:: Work required ::
Return an exact copy of the data, starting at its first line and ending at the line that contains "of elliptic problems", minus any pictures.

__________

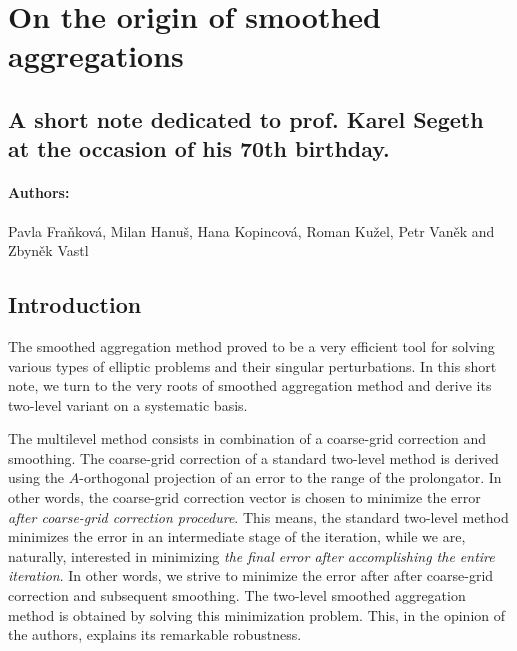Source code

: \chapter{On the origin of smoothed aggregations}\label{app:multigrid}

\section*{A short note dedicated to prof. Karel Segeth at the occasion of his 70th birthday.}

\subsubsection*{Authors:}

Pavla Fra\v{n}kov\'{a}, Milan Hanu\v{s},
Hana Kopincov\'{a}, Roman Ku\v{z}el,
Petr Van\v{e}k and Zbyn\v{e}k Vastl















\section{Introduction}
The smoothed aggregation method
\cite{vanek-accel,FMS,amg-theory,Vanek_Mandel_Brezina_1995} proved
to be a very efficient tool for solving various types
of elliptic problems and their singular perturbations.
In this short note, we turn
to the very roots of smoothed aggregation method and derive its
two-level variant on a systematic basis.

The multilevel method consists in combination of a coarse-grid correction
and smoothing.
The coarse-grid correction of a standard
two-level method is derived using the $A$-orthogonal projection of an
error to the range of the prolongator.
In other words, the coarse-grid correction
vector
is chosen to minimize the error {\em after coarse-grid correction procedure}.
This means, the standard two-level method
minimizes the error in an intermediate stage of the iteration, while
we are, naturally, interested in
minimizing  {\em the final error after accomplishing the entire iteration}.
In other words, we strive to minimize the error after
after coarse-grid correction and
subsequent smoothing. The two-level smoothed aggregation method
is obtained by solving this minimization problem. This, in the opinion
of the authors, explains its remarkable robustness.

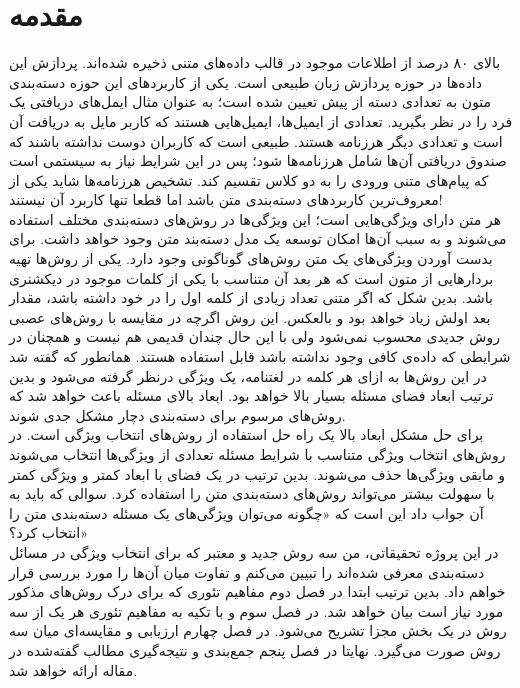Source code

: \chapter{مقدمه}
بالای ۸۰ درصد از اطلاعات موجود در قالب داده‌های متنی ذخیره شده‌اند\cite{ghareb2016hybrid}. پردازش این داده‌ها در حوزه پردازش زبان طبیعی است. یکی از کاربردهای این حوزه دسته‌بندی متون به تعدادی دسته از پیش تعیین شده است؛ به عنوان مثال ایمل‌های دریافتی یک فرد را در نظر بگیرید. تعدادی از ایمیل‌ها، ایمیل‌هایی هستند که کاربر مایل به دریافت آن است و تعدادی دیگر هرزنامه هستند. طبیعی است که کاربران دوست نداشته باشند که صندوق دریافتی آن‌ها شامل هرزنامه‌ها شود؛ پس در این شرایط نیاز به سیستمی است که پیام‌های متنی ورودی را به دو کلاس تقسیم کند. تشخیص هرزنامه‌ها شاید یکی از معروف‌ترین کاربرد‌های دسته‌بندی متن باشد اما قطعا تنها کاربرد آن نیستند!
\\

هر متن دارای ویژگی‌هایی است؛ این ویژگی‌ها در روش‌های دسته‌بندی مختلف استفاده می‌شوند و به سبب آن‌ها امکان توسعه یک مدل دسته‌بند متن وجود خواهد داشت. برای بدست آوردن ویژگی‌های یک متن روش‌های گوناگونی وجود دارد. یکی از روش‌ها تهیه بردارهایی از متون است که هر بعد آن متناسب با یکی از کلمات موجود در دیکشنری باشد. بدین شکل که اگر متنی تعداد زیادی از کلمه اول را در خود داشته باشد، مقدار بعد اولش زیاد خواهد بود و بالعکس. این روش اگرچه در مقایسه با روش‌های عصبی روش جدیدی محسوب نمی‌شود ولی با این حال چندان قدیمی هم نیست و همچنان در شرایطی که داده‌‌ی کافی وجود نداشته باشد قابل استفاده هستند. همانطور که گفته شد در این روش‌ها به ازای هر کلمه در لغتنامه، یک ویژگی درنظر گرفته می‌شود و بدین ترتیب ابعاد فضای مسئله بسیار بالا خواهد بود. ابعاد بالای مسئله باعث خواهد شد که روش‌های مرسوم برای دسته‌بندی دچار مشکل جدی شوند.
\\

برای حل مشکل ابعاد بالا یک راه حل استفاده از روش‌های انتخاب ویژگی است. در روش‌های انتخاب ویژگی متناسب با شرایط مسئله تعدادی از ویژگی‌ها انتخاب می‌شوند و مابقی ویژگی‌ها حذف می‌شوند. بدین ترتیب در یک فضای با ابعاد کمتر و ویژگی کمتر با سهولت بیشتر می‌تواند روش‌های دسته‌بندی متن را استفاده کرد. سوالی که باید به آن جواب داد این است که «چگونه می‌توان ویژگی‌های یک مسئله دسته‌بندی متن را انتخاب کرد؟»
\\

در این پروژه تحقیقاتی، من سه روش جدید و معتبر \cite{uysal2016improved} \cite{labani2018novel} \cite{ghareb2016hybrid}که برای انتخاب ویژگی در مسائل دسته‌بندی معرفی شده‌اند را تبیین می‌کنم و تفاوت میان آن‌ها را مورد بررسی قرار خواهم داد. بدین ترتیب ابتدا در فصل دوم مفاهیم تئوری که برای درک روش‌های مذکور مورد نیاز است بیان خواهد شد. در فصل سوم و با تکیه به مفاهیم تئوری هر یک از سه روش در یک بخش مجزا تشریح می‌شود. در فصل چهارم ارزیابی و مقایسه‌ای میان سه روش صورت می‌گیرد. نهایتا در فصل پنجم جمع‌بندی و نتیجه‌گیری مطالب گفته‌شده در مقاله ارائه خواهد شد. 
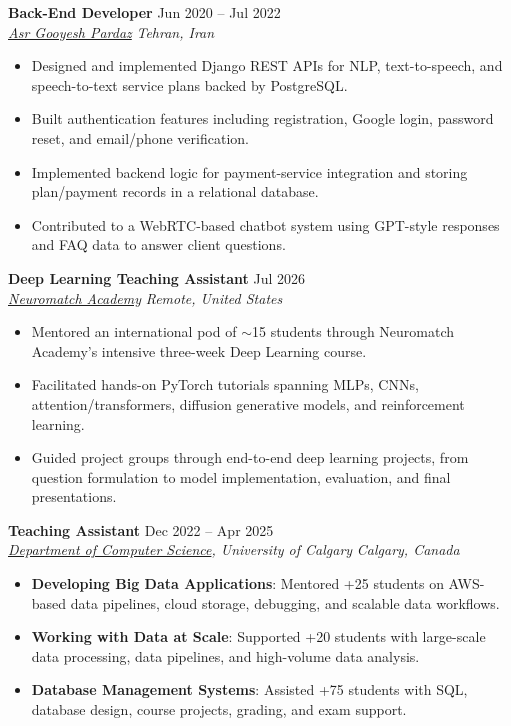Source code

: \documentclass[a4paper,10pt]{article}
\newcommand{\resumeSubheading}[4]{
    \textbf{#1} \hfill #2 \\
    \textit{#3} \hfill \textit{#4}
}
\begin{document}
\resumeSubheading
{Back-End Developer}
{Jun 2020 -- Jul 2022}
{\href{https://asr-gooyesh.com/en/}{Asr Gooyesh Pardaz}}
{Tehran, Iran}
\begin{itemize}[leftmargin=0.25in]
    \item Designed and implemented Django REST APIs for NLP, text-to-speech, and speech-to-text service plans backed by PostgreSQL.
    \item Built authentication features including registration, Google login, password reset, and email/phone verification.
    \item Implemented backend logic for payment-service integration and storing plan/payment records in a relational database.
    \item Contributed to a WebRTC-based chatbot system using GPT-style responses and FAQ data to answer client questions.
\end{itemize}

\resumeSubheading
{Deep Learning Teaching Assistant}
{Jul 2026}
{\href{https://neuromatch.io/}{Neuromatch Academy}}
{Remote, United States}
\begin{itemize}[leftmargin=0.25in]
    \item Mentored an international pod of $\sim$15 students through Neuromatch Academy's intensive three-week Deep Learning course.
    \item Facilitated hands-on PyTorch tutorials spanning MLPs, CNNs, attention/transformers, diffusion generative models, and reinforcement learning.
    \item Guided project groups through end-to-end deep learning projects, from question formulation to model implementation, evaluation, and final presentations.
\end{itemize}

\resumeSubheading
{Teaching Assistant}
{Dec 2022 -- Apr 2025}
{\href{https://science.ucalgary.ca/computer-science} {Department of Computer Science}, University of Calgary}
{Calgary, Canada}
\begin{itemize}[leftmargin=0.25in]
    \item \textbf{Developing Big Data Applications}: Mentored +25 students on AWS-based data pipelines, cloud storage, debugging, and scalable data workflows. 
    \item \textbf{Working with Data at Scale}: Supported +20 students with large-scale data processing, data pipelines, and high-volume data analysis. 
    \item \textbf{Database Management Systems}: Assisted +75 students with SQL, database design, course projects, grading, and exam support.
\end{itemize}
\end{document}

__________

:: Task output ::
Source code

: \chapter{On the origin of smoothed aggregations}\label{app:multigrid}

\section*{A short note dedicated to prof. Karel Segeth at the occasion of his 70th birthday.}

\subsubsection*{Authors:}

Pavla Fra\v{n}kov\'{a}, Milan Hanu\v{s},
Hana Kopincov\'{a}, Roman Ku\v{z}el,
Petr Van\v{e}k and Zbyn\v{e}k Vastl















\section{Introduction}
The smoothed aggregation method
\cite{vanek-accel,FMS,amg-theory,Vanek_Mandel_Brezina_1995} proved
to be a very efficient tool for solving various types
of elliptic problems and their singular perturbations.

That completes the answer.